Spectre / Spectre Starter

  • 有償ソフトですが、Mac App Store でも購入できます(→ Spectre / Spectre Starter)。
  • レベルメーター、FFT、スペクトログラム、オシロスコープなどの解析ツールのほか、VU メーターを備えています。
  • Starter 版は初心者/学生向けという位置づけですが、コリレーションメーターが省かれている点は若干注意が必要です。
  • OpenGL と Quartz による美しい表示です。
  • Audio Unit の Generator カテゴリに対応しているので、AUNetRecieve を使って他のアプリケーションやネットワーク越しの観察も可能です。
  • 若干気になったのは、表示速度を上げても FFT の反応が若干遅いように感じました。体感上、数10ミリ秒の遅延があります。

AudioTest

  • 様々な種類の音声信号を生成します。
  • シェアウェアですが、Mac App Store でも購入できます(→ Mac App Store リンク)。

SignalSuite

  • 様々な種類の音声信号を生成します。
  • 有償ソフトですが、Mac App Store でも購入できます(→ Mac App Store リンク)。
  • Audio Unit の Generator カテゴリに対応しており、プレーヤー機能を搭載しています。

その他

  • RME や MOTU のオーディオインターフェイスは、DSP 上にオーディオアナライザ機能を搭載しています。オーディオインターフェイスとしての性能も高いので、音響解析の目的で購入するのも1つでしょう。

オススメ

  • 録音済みの音声ファイルを分析したい
    • この場合は、Sonic Visualizer がイチオシです。
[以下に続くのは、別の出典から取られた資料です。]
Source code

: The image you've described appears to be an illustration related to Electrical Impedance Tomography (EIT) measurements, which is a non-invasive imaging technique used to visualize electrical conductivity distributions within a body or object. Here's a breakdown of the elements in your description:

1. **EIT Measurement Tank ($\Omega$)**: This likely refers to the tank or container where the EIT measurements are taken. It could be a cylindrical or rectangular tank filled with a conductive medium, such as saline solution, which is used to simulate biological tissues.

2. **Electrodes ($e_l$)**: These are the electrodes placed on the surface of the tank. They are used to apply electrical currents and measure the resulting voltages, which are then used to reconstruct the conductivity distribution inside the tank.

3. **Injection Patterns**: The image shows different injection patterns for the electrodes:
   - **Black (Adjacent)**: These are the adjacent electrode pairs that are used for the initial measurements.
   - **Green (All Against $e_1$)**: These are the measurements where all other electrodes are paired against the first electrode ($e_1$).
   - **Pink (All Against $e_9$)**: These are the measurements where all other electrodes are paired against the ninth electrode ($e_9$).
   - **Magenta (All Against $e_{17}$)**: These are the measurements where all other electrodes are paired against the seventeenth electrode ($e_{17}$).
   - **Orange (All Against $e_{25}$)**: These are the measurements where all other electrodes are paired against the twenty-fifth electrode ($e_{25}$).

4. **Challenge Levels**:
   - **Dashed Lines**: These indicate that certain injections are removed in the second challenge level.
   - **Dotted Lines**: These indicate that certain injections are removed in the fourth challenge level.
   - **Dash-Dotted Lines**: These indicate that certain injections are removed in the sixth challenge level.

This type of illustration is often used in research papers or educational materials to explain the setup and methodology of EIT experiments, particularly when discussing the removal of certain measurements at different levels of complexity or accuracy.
レイヤー機能やラベルやマーカーを書き込めるのが非常に便利です。ただし、オシロスコープがないので、位相を見たりするのには向きません。他のソフトを併用する必要があります。
  • リアルタイムに音声を視覚化したい
    • 必要な機能と予算によりますが、SpectreSignalScope Pro が良いかと思います。AUNetRecieve が神で、AU プラグインに対応した他のソフトに AUNetSend を挿しておけば、これらのソフトが外部解析装置として機能します。ネットワーク越しの観察も可能です。
    • ホストとなるアプリケーション(DAW など)があるのであれば、SPAN も良いでしょう。FFT は小気味よく動き、かなり細かい設定も可能で、とても無償ソフトとは思えません。
  • 予算度外視で良いものが欲しい
    • Electroacoustics Toolbox が良いのではないでしょうか。高機能すぎて私には使いこなせそうにありませんが...
  • ちゃんとしたオーディオインターフェイスを持っていない
    • RME や MOTU のオーディオインターフェイスを購入するのが良いでしょう。スペクトログラムはありませんが、FFT とオシロは入っているので、リアルタイムの音響解析には十分役立ちます。
    • 内蔵の音声入力も使えますが、業務用として一般的なバランス信号を受け取ったり、測定用マイクを使ったりするには、オーディオインターフェイスが必要です。これらの製品を買えばプロレベルの音響解析機能が付いてくるので、これから始めるには好適です。